CLI access to ALL_POSTS.txt, ARCHIVE.txt and documentation from vojtamaur.cz
Project description
vojtamaur
A small pip install command-line tool for working with the public text artifacts of vojtamaur.cz:
ALL_POSTS.txtARCHIVE.txt- the documentation page at
/documentation/
The tool is not a website parser, crawler, CMS, sync daemon, or background service. It works mainly with published plaintext/HTML endpoints, keeps a local cache of the last successfully loaded artifacts, and also includes embedded package snapshots of ALL_POSTS.txt and ARCHIVE.txt as a final fallback.
Installation
From a local repository checkout:
python -m pip install .
For development:
python -m pip install -e .
After publication on PyPI:
python -m pip install vojtamaur
From GitHub:
python -m pip install git+https://github.com/VojtaMaur/vojtamaur-python.git
From a specific Git tag:
python -m pip install git+https://github.com/VojtaMaur/vojtamaur-python.git@v0.1.3
Quick usage
vojtamaur --help
vojtamaur posts
vojtamaur posts --save
vojtamaur archive
vojtamaur archive --save
vojtamaur docs
vojtamaur docs --save
vojtamaur grep metaprogram
vojtamaur search-url archive.today
vojtamaur stats
vojtamaur head 40
vojtamaur random
vojtamaur random --print-only
vojtamaur status
vojtamaur status --limit 10
vojtamaur verify
vojtamaur open site
vojtamaur open docs
vojtamaur open archive-link 1
Source strategy
For each artifact, the tool tries to use the most current available source first.

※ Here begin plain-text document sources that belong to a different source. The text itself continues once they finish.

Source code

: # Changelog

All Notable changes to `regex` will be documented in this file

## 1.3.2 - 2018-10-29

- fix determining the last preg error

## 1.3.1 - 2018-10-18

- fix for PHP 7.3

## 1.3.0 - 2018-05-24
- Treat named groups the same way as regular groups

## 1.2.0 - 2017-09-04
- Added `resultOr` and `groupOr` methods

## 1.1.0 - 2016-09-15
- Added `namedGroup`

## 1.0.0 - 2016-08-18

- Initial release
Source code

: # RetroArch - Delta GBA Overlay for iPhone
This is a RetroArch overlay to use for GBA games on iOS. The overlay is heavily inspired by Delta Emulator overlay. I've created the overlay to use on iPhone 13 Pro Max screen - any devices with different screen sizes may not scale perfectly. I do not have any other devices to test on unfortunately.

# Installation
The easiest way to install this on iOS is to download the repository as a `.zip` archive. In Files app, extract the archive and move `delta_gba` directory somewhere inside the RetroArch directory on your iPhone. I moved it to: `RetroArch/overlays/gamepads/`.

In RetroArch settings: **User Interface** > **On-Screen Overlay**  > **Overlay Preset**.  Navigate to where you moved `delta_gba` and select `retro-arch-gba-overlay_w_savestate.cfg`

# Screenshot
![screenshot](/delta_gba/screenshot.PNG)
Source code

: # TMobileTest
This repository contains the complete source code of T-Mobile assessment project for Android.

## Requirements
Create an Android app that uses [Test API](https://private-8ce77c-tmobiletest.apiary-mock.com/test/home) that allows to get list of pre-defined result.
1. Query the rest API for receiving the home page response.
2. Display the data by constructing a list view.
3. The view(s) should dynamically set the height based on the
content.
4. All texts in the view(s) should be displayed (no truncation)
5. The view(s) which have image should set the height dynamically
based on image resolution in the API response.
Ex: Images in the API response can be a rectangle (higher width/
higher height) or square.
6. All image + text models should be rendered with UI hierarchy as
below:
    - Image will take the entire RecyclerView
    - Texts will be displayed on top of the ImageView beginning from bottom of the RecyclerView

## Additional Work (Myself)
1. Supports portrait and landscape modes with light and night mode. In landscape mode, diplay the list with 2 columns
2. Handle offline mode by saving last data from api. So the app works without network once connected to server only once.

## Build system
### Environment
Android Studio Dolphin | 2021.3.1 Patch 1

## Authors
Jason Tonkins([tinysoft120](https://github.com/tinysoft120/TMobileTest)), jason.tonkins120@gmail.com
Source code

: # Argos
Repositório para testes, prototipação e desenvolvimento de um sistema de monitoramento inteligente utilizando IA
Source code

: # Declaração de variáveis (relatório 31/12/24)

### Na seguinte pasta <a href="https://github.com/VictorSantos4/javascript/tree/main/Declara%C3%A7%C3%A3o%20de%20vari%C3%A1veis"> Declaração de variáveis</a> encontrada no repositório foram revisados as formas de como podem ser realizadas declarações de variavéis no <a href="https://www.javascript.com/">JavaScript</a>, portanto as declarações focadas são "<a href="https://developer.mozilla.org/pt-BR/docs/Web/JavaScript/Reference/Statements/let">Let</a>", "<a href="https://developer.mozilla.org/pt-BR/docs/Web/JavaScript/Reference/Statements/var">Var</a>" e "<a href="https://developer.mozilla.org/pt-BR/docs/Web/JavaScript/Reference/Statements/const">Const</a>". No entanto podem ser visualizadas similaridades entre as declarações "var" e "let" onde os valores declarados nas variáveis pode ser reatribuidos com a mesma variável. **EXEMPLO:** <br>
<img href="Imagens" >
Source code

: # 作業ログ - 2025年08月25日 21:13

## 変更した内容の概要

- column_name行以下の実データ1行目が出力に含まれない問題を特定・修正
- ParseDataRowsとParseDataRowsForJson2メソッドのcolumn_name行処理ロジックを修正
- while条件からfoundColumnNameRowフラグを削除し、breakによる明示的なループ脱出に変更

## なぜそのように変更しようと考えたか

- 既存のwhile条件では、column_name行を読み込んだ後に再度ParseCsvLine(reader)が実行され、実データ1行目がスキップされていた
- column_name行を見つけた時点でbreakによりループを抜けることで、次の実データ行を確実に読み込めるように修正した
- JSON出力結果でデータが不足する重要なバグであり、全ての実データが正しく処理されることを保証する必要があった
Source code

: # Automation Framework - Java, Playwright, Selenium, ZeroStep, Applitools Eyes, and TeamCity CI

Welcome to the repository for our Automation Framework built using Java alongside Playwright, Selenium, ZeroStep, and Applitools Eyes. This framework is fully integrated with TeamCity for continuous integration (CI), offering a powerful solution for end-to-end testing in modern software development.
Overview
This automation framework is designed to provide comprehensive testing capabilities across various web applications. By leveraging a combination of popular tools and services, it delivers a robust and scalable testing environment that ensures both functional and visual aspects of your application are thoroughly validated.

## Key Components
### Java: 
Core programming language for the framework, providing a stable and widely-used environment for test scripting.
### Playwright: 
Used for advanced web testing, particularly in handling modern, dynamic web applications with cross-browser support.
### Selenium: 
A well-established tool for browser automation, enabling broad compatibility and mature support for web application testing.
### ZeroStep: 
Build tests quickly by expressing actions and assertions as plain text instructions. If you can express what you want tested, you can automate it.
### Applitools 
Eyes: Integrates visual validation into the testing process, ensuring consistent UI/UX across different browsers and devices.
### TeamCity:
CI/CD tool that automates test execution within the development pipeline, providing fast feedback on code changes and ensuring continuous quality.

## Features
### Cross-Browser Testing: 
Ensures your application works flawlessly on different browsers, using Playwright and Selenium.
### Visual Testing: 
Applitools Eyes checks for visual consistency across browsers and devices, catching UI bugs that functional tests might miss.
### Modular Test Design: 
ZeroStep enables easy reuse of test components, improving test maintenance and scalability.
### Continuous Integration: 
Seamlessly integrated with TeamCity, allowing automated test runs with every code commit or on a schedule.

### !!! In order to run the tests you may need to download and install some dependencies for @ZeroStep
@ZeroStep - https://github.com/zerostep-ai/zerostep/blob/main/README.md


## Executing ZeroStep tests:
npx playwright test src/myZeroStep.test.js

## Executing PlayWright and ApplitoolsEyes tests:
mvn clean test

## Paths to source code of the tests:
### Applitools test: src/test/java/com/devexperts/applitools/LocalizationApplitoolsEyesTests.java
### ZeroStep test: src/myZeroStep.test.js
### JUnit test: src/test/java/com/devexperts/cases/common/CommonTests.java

For posts and archive, the fallback order is:
- primary URL from
SITE_SOURCES - additional live fallback URLs from
SITE_SOURCES, in order - local cache
- embedded package snapshot
For docs, the fallback order is:
- primary URL from
SITE_SOURCES - additional live fallback URLs from
SITE_SOURCES, in order - local cache
docs is not embedded in the package. The package snapshot is intended only for the two compact plaintext artifacts.
If all available sources fail, the command exits with an error.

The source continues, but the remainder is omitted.